Les États n’aiment pas les secrets auxquels ils ne peuvent pas participer. C’est la principale raison pour laquelle le Christianisme, en devenant religion d’état de l’empire romain, se devait de refuser toute trace d’ésotérisme. Seules restaient acceptables les initiations accessibles au plus grand nombre, comme le baptême. Jusque vers le IVème siècle, le rituel du baptême est resté un secret inaccessible aux catéchumènes.

Les responsables politiques attendent des responsables religieux un soutien à leur pouvoir, à leurs décisions, à la paix sociale plus qu’une élévation spirituelle des sujets ou des citoyens.

Les États entendent désigner ou agréer les responsables religieux selon les critères de fidélité et d’allégeance et non selon un degré d’élévation spirituelle.

Seules les démocraties les plus évoluées acceptent la critique de la politique qu’ils entendent mener. Un initié dira toujours « Tu ne tueras pas » ou « Aimez vos ennemis ».


Commentaire/Analyse





On pourra aisément dire que je focalise mon propos sur la franc-maçonnerie tandis que celui du livre est l’initiation. Ceci serait une réponse casuistique, car la maçonnerie est une société initiatique, et j’ai rencontré son auteur dans mon parcours maçonnique, en loge. La maçonnerie est incompatible avec le pouvoir, sauf si le pouvoir est lui-même dans une démarche initiatique nous dit l’auteur. Quel aveu incroyable de maladresse et de vérité tout en même temps !!! Avez-vous vu récemment des persécutions anti-maçonniques en France ? les temples sont-ils fermés ? Les listes des maçons sont-elles transmises aux auxiliaires de police et de justice ? Non, bien évidemment. Donc… le pouvoir en France, si on en croit les catégories de notre auteur serait donc compatible avec la maçonnerie. On répondra que le pouvoir n’est pas compatible. Il est neutre, grâce à la laïcité (sujet que l’auteur aborde ensuite). Mais la laïcité ne signifie neutralité que pour les gens qui sont stupides, aveugles, ou bien ouvertement opposés à la voie chrétienne. Comme la maçonnerie est une société secrète, elle aura plutôt comme objet d’être secrètement opposée à la voie chrétienne. Son opposition est multiforme bien entendu. Pour l’auteur, il s’agit de prendre un enseignement judéo-chrétien et de le travestir en enseignement extrême oriental de type yoga. Pour d’autres, il s’agissait de quelque chose de plus politique, sociétal. Peu importe, du moment que la France quitte le Christianisme, car voilà le but au final.

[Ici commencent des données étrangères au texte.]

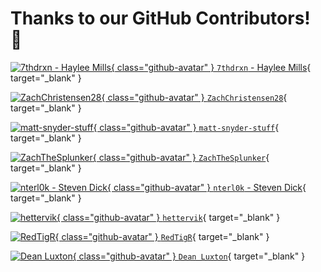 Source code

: # Thanks to our GitHub Contributors! :raised_hands:

[![7thdrxn - Haylee Mills](https://avatars.githubusercontent.com/u/12771156?v=4){ class="github-avatar" } `7thdrxn` - Haylee Mills](https://github.com/7thdrxn "Follow 7thdrxn"){ target="_blank" }

[![ZachChristensen28](https://avatars.githubusercontent.com/u/23529374?v=4){ class="github-avatar" } `ZachChristensen28`](https://github.com/ZachChristensen28 "Follow ZachChristensen28"){ target="_blank" }

[![matt-snyder-stuff](https://avatars.githubusercontent.com/u/71462314?v=4){ class="github-avatar" } `matt-snyder-stuff`](https://github.com/matt-snyder-stuff "Follow matt-snyder-stuff"){ target="_blank" }

[![ZachTheSplunker](https://avatars.githubusercontent.com/u/56560139?v=4){ class="github-avatar" } `ZachTheSplunker`](https://github.com/ZachTheSplunker "Follow ZachTheSplunker"){ target="_blank" }

[![nterl0k - Steven Dick](https://avatars.githubusercontent.com/u/38897662?v=4){ class="github-avatar" } `nterl0k` - Steven Dick](https://github.com/nterl0k "Follow nterl0k"){ target="_blank" }

[![hettervik](https://avatars.githubusercontent.com/u/30823688?v=4){ class="github-avatar" } `hettervik`](https://github.com/hettervik "Follow hettervik"){ target="_blank" }

[![RedTigR](https://ca.slack-edge.com/TLRQHBNKD-UUHMZ9CL8-0e1195c46b5b-512){ class="github-avatar" } `RedTigR`](https://outpost-frontline.slack.com/team/UUHMZ9CL8 "Follow RedTigR"){ target="_blank" }

[![Dean Luxton](https://media.licdn.com/dms/image/D5603AQEwm5QYVmn-Dw/profile-displayphoto-shrink_800_800/0/1664578674505?e=2147483647&v=beta&t=mcDIkVlKDgC2bhb0GdDhJNOHuN04esAaGYO0-NjyM8c){ class="github-avatar" } `Dean Luxton`](https://au.linkedin.com/in/dean-luxton-28494780 "Follow Dean Luxton"){ target="_blank" } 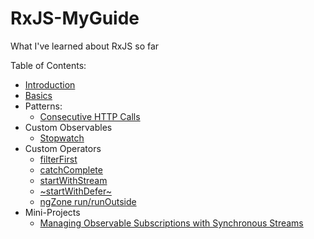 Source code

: # RxJS-MyGuide
What I've learned about RxJS so far

Table of Contents:
- [Introduction](Intro.md)
- [Basics](Basics.md)
- Patterns:
  - [Consecutive HTTP Calls](Chttpcp.md)
- Custom Observables
  - [Stopwatch](Stopwatch.md)
- Custom Operators
  - [filterFirst](filterFirst.md)
  - [catchComplete](catchComplete.md)
  - [startWithStream](startWithStream.md)
  - [~startWithDefer~](startWithDefer.md)
  - [ngZone run/runOutside](ngZoneOperators.md)
- Mini-Projects
  - [Managing Observable Subscriptions with Synchronous Streams](Mosss.md)
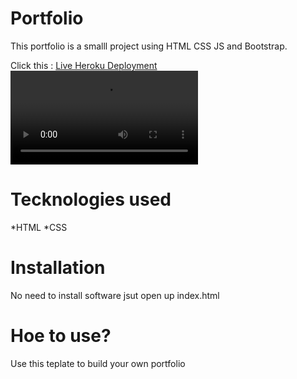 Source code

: # Portfolio
This portfolio is a smalll project using HTML CSS JS and Bootstrap. 

Click this : [Live Heroku Deployment](https://portfolio-moeto.herokuapp.com/)
![image](https://user-images.githubusercontent.com/59639763/115835155-9a109f00-a433-11eb-93e9-3580a6aeaea2.mov)


# Tecknologies used 

 *HTML
 *CSS
 
# Installation
 No need to install software jsut open up index.html
 
# Hoe to use?
 Use this teplate to build your own portfolio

Mais l’auteur pose aussi la question du problème posé par la religion d’état. Le Christianisme peut-il rester lui-même tout en étant religion d’état ? Peut-il garder son côté profondément rebelle tout en siégeant dans les instances de pouvoir ? La réponse demande de la subtilité. La pratique liée à la laïcité, introduit l’idée fallacieuse que l’Église n’a cessé de se mêler de politique, influençant sans cesse les lois, les décisions, les arbitrages. Or, pour ceux qui ont étudié l’histoire de l’Église, il s’agit du simple opposé. L’état, en la personne de l’empire romain, n’a cessé d’interférer dans les affaires de l’Église. C’est l’empire romain qui n’a eu de cesse d’exiler les évêques et patriarches qui lui posaient problème (comme Saint Jean Chrysostome), d’imposer des synthèses théologiques pour construire une unité politique au mépris de la réalité religieuse, d’introduire des hérésies suite aux égarements des divers empereurs qui se sont fourvoyés théologiquement. Il est évident que l’Église a aussi influencé la société dans l’autre sens. Mais pas la politique directement. Elle a influencé les individus qui composaient la société et a donc eu une influence profonde. Alors, si la cohabitation entre Église et pouvoir était toujours défavorable à l’Église, pourquoi donc vouloir cette séparation si l’on est hostile à l’Église ? La séparation de la laïcité française est toute autre. Il s’agissait de déchristianiser la France, et donc d’enlever au catholicisme romain les moyens d’exercer une influence. Il s’agissait donc de prendre les bâtiments, et d’établir une forte divergence (de façon symbolique ou pas), tout en faisant croire que l’influence néfaste venait de l’autre côté.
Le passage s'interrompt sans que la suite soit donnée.